▶ _Work to be completed_: What lines in the data hold the string "back"? Show them.

(Pictures paired with source code)
..........

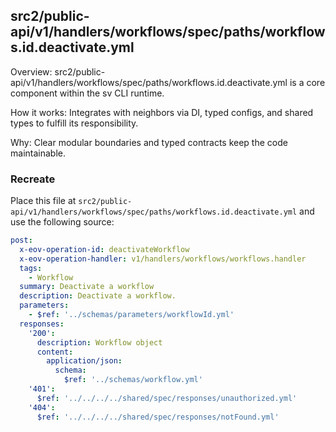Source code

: ## src2/public-api/v1/handlers/workflows/spec/paths/workflows.id.deactivate.yml

Overview: src2/public-api/v1/handlers/workflows/spec/paths/workflows.id.deactivate.yml is a core component within the sv CLI runtime.

How it works: Integrates with neighbors via DI, typed configs, and shared types to fulfill its responsibility.

Why: Clear modular boundaries and typed contracts keep the code maintainable.

### Recreate

Place this file at `src2/public-api/v1/handlers/workflows/spec/paths/workflows.id.deactivate.yml` and use the following source:

```yaml
post:
  x-eov-operation-id: deactivateWorkflow
  x-eov-operation-handler: v1/handlers/workflows/workflows.handler
  tags:
    - Workflow
  summary: Deactivate a workflow
  description: Deactivate a workflow.
  parameters:
    - $ref: '../schemas/parameters/workflowId.yml'
  responses:
    '200':
      description: Workflow object
      content:
        application/json:
          schema:
            $ref: '../schemas/workflow.yml'
    '401':
      $ref: '../../../../shared/spec/responses/unauthorized.yml'
    '404':
      $ref: '../../../../shared/spec/responses/notFound.yml'

```
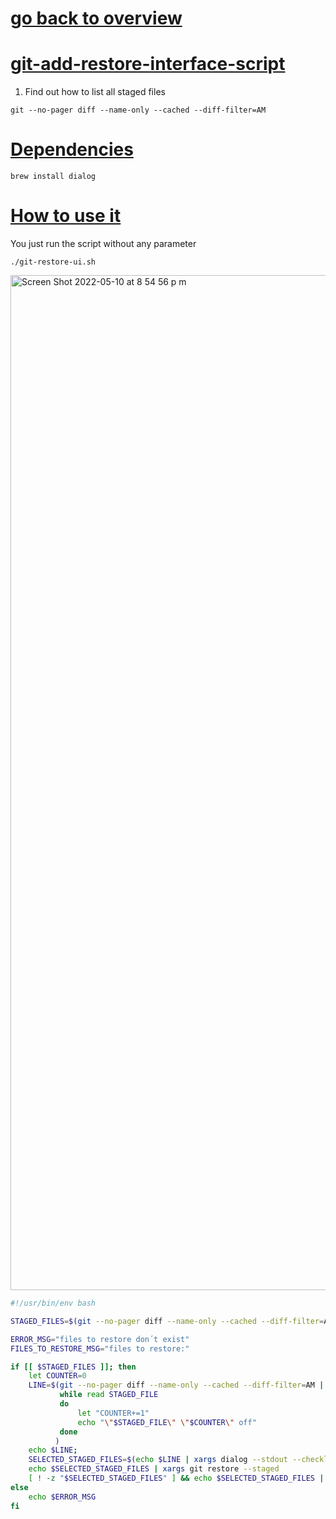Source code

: # [go back to overview](https://github.com/c4arl0s#bash-scripts)

# [git-add-restore-interface-script](https://github.com/c4arl0s/git-restore-user-interface-script#go-back-to-overview)

1. Find out how to list all staged files

```console
git --no-pager diff --name-only --cached --diff-filter=AM 
```

# [Dependencies](https://github.com/c4arl0s/git-restore-user-interface-script#git-restore-user-interface-script)

```console
brew install dialog
```

# [How to use it](https://github.com/c4arl0s/git-restore-user-interface-script#git-restore-user-interface-script)

You just run the script without any parameter

```console
./git-restore-ui.sh
```

<img width="1624" alt="Screen Shot 2022-05-10 at 8 54 56 p m" src="https://user-images.githubusercontent.com/24994818/167753922-98e4a7a0-e0d4-495f-bb8f-b2eef3dd61a1.png">

```bash
#!/usr/bin/env bash

STAGED_FILES=$(git --no-pager diff --name-only --cached --diff-filter=AM)

ERROR_MSG="files to restore don´t exist"
FILES_TO_RESTORE_MSG="files to restore:"

if [[ $STAGED_FILES ]]; then
    let COUNTER=0
    LINE=$(git --no-pager diff --name-only --cached --diff-filter=AM | 
           while read STAGED_FILE
           do
               let "COUNTER+=1" 
               echo "\"$STAGED_FILE\" \"$COUNTER\" off"
           done
          )
    echo $LINE;
    SELECTED_STAGED_FILES=$(echo $LINE | xargs dialog --stdout --checklist $FILES_TO_RESTORE_MSG 0 0 0)
    echo $SELECTED_STAGED_FILES | xargs git restore --staged
    [ ! -z "$SELECTED_STAGED_FILES" ] && echo $SELECTED_STAGED_FILES | xargs git restore --staged || echo "🟡 You did not select any file to restore"
else
    echo $ERROR_MSG
fi
```
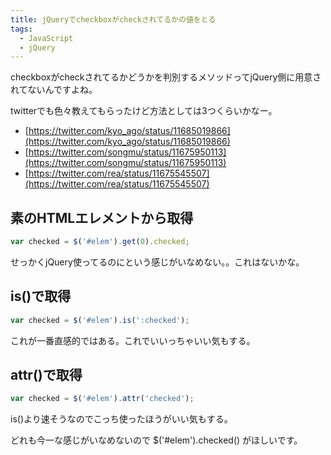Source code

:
```yaml
---
title: jQueryでcheckboxがcheckされてるかの値をとる
tags: 
  - JavaScript
  - jQuery
---
```


checkboxがcheckされてるかどうかを判別するメソッドってjQuery側に用意されてないんですよね。

twitterでも色々教えてもらったけど方法としては3つくらいかなー。

* [https://twitter.com/kyo_ago/status/11685019866](https://twitter.com/kyo_ago/status/11685019866)
* [https://twitter.com/songmu/status/11675950113](https://twitter.com/songmu/status/11675950113)
* [https://twitter.com/rea/status/11675545507](https://twitter.com/rea/status/11675545507)

素のHTMLエレメントから取得
-----------------------------------

```javascript
var checked = $('#elem').get(0).checked;
```

せっかくjQuery使ってるのにという感じがいなめない。。これはないかな。

is()で取得
-----------------------------------

```javascript
var checked = $('#elem').is(':checked');
```

これが一番直感的ではある。これでいいっちゃいい気もする。

attr()で取得
-----------------------------------

```javascript
var checked = $('#elem').attr('checked');
```

is()より速そうなのでこっち使ったほうがいい気もする。

どれも今一な感じがいなめないので $('#elem').checked() がほしいです。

..........

▶ _Reply to the exercise_:
: # [go back to overview](https://github.com/c4arl0s#bash-scripts)
# [git-add-restore-interface-script](https://github.com/c4arl0s/git-restore-user-interface-script#go-back-to-overview)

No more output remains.